Sanctum AppScan Helps To Catch Security Flaws Before They Creep In

Catching a defect during deployment now runs about 100 times more expensive than modifying it in the code at design time, and the price will only increase as SOA and composite applications become the preferred application development method. If not resolved, these problems will allow hackers to easily take down a system, steal identities and even change critical data.

Unfortunately, security flaws are made quite frequently, and corporate firewalls often are useless when a security hole exists in an application. Nonetheless, there is hope in the form of Sanctum's AppScan, which helps developers test their applications at design time.

Sanctum AppScan DE 1.7 can test for security defects while developers write the application. The tool has wizards that make it easy to use in .Net and Java. In three easy steps, AppScan tests, shows recommendations for fixes and provides answers for fixing the code. The tool can be installed as a plug-in to leading IDEs such as IBM WebSphere Studio, Eclipse, JBuilder and Visual Basic 6, so developers do not have to go outside their favorite environments to run tests.

For Java developers, Sanctum also provides code samples of how to build input validations and how to use the tool correctly. For .Net, AppScan simply points developers to existing facilities in .Net where they can fix their application.

Proponents of service-based architectures believe that reducing business logic in source code by splitting it into smaller manageable components will enable programmers to discover most security leaks at design time. Although that might work with applications that are created from the ground up with the architecture, most composite applications have many legacy dependencies that could pose security risks. Since most existing applications are simply wrapped with a messaging interface to enable them to communicate as Web services, hackers can still penetrate these systems by finding indirect ways to access legacy components.

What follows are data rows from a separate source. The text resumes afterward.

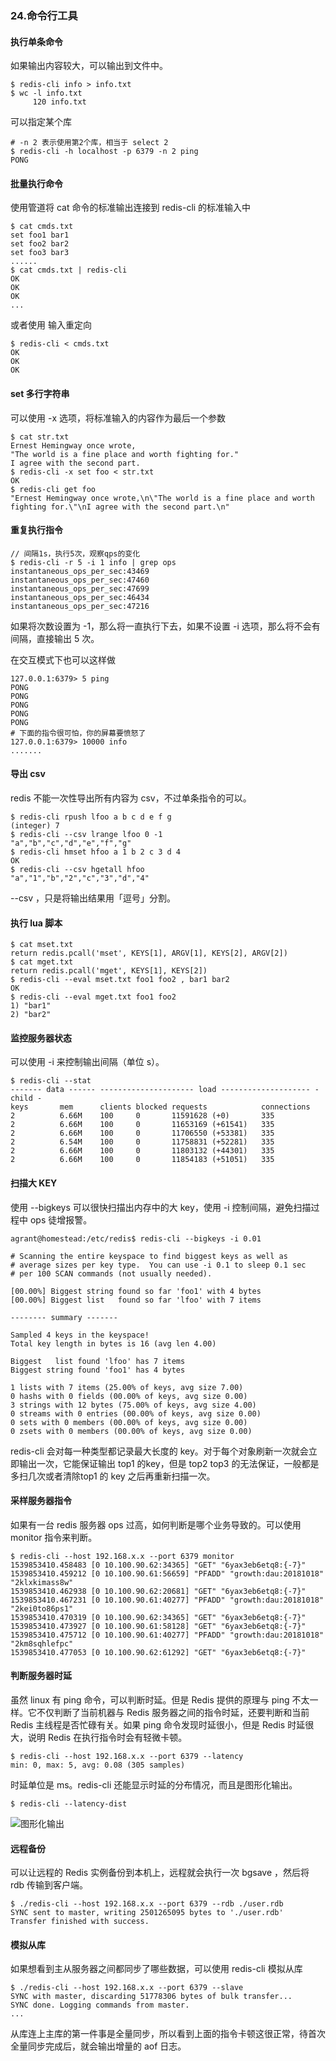 ### 24.命令行工具

#### 执行单条命令

如果输出内容较大，可以输出到文件中。
```shell
$ redis-cli info > info.txt
$ wc -l info.txt
     120 info.txt
```

可以指定某个库
```shell
# -n 2 表示使用第2个库，相当于 select 2
$ redis-cli -h localhost -p 6379 -n 2 ping
PONG
```

#### 批量执行命令

使用管道将 cat 命令的标准输出连接到 redis-cli 的标准输入中
```shell
$ cat cmds.txt
set foo1 bar1
set foo2 bar2
set foo3 bar3
......
$ cat cmds.txt | redis-cli
OK
OK
OK
...
```

或者使用 输入重定向 
```shell
$ redis-cli < cmds.txt
OK
OK
OK
```

#### set 多行字符串

可以使用 -x 选项，将标准输入的内容作为最后一个参数
```shell
$ cat str.txt
Ernest Hemingway once wrote,
"The world is a fine place and worth fighting for."
I agree with the second part.
$ redis-cli -x set foo < str.txt
OK
$ redis-cli get foo
"Ernest Hemingway once wrote,\n\"The world is a fine place and worth fighting for.\"\nI agree with the second part.\n"
```
#### 重复执行指令
```shell
// 间隔1s，执行5次，观察qps的变化
$ redis-cli -r 5 -i 1 info | grep ops
instantaneous_ops_per_sec:43469
instantaneous_ops_per_sec:47460
instantaneous_ops_per_sec:47699
instantaneous_ops_per_sec:46434
instantaneous_ops_per_sec:47216
```
如果将次数设置为 -1，那么将一直执行下去，如果不设置 -i 选项，那么将不会有间隔，直接输出 5 次。

在交互模式下也可以这样做
```shell
127.0.0.1:6379> 5 ping
PONG
PONG
PONG
PONG
PONG
# 下面的指令很可怕，你的屏幕要愤怒了
127.0.0.1:6379> 10000 info
.......
```


#### 导出 csv
redis 不能一次性导出所有内容为 csv，不过单条指令的可以。
```shell
$ redis-cli rpush lfoo a b c d e f g
(integer) 7
$ redis-cli --csv lrange lfoo 0 -1
"a","b","c","d","e","f","g"
$ redis-cli hmset hfoo a 1 b 2 c 3 d 4
OK
$ redis-cli --csv hgetall hfoo
"a","1","b","2","c","3","d","4"
```

--csv ，只是将输出结果用「逗号」分割。



#### 执行 lua 脚本

```shell
$ cat mset.txt
return redis.pcall('mset', KEYS[1], ARGV[1], KEYS[2], ARGV[2])
$ cat mget.txt
return redis.pcall('mget', KEYS[1], KEYS[2])
$ redis-cli --eval mset.txt foo1 foo2 , bar1 bar2
OK
$ redis-cli --eval mget.txt foo1 foo2
1) "bar1"
2) "bar2"
```


#### 监控服务器状态
可以使用 -i 来控制输出间隔（单位 s）。
```shell
$ redis-cli --stat
------- data ------ --------------------- load -------------------- - child -
keys       mem      clients blocked requests            connections
2          6.66M    100     0       11591628 (+0)       335
2          6.66M    100     0       11653169 (+61541)   335
2          6.66M    100     0       11706550 (+53381)   335
2          6.54M    100     0       11758831 (+52281)   335
2          6.66M    100     0       11803132 (+44301)   335
2          6.66M    100     0       11854183 (+51051)   335
```



#### 扫描大 KEY
使用 --bigkeys 可以很快扫描出内存中的大 key，使用 -i 控制间隔，避免扫描过程中 ops 徒增报警。
```shell
agrant@homestead:/etc/redis$ redis-cli --bigkeys -i 0.01

# Scanning the entire keyspace to find biggest keys as well as
# average sizes per key type.  You can use -i 0.1 to sleep 0.1 sec
# per 100 SCAN commands (not usually needed).

[00.00%] Biggest string found so far 'foo1' with 4 bytes
[00.00%] Biggest list   found so far 'lfoo' with 7 items

-------- summary -------

Sampled 4 keys in the keyspace!
Total key length in bytes is 16 (avg len 4.00)

Biggest   list found 'lfoo' has 7 items
Biggest string found 'foo1' has 4 bytes

1 lists with 7 items (25.00% of keys, avg size 7.00)
0 hashs with 0 fields (00.00% of keys, avg size 0.00)
3 strings with 12 bytes (75.00% of keys, avg size 4.00)
0 streams with 0 entries (00.00% of keys, avg size 0.00)
0 sets with 0 members (00.00% of keys, avg size 0.00)
0 zsets with 0 members (00.00% of keys, avg size 0.00)
```

redis-cli 会对每一种类型都记录最大长度的 key。对于每个对象刷新一次就会立即输出一次，它能保证输出 top1 的key，但是 top2 top3 的无法保证，一般都是多扫几次或者清除top1 的 key 之后再重新扫描一次。



#### 采样服务器指令
如果有一台 redis 服务器 ops 过高，如何判断是哪个业务导致的。可以使用 monitor 指令来判断。
```shell
$ redis-cli --host 192.168.x.x --port 6379 monitor
1539853410.458483 [0 10.100.90.62:34365] "GET" "6yax3eb6etq8:{-7}"
1539853410.459212 [0 10.100.90.61:56659] "PFADD" "growth:dau:20181018" "2klxkimass8w"
1539853410.462938 [0 10.100.90.62:20681] "GET" "6yax3eb6etq8:{-7}"
1539853410.467231 [0 10.100.90.61:40277] "PFADD" "growth:dau:20181018" "2kei0to86ps1"
1539853410.470319 [0 10.100.90.62:34365] "GET" "6yax3eb6etq8:{-7}"
1539853410.473927 [0 10.100.90.61:58128] "GET" "6yax3eb6etq8:{-7}"
1539853410.475712 [0 10.100.90.61:40277] "PFADD" "growth:dau:20181018" "2km8sqhlefpc"
1539853410.477053 [0 10.100.90.62:61292] "GET" "6yax3eb6etq8:{-7}"
```


#### 判断服务器时延
虽然 linux 有 ping 命令，可以判断时延。但是 Redis 提供的原理与 ping 不太一样。它不仅判断了当前机器与 Redis 服务器之间的指令时延，还要判断和当前 Redis 主线程是否忙碌有关。如果 ping 命令发现时延很小，但是 Redis 时延很大，说明 Redis 在执行指令时会有轻微卡顿。

```shell
$ redis-cli --host 192.168.x.x --port 6379 --latency
min: 0, max: 5, avg: 0.08 (305 samples)
```

时延单位是 ms。redis-cli 还能显示时延的分布情况，而且是图形化输出。

```shell
$ redis-cli --latency-dist
```

![图形化输出](https://kagami-1259053372.cos.ap-chengdu.myqcloud.com/images/15713697047241.jpg)

#### 远程备份
可以让远程的 Redis 实例备份到本机上，远程就会执行一次 bgsave ，然后将 rdb 传输到客户端。

```shell
$ ./redis-cli --host 192.168.x.x --port 6379 --rdb ./user.rdb
SYNC sent to master, writing 2501265095 bytes to './user.rdb'
Transfer finished with success.
```

#### 模拟从库
如果想看到主从服务器之间都同步了哪些数据，可以使用 redis-cli 模拟从库
```shell
$ ./redis-cli --host 192.168.x.x --port 6379 --slave
SYNC with master, discarding 51778306 bytes of bulk transfer...
SYNC done. Logging commands from master.
...
```
从库连上主库的第一件事是全量同步，所以看到上面的指令卡顿这很正常，待首次全量同步完成后，就会输出增量的 aof 日志。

The messaging layer required by Web services also can pose other security problems when working with XML, such as denial-of-service attacks or applications being tricked into changing the location where documents are validated.

AppScan helps determine when legacy applications are exposed by recommending which fix is appropriate. In a composite application, the developer has to manually determine if the security hole matches anything in the service. If no defects match what was listed by AppScan, all the legacy modules in the application have to be checked manually by re-creating a similar test.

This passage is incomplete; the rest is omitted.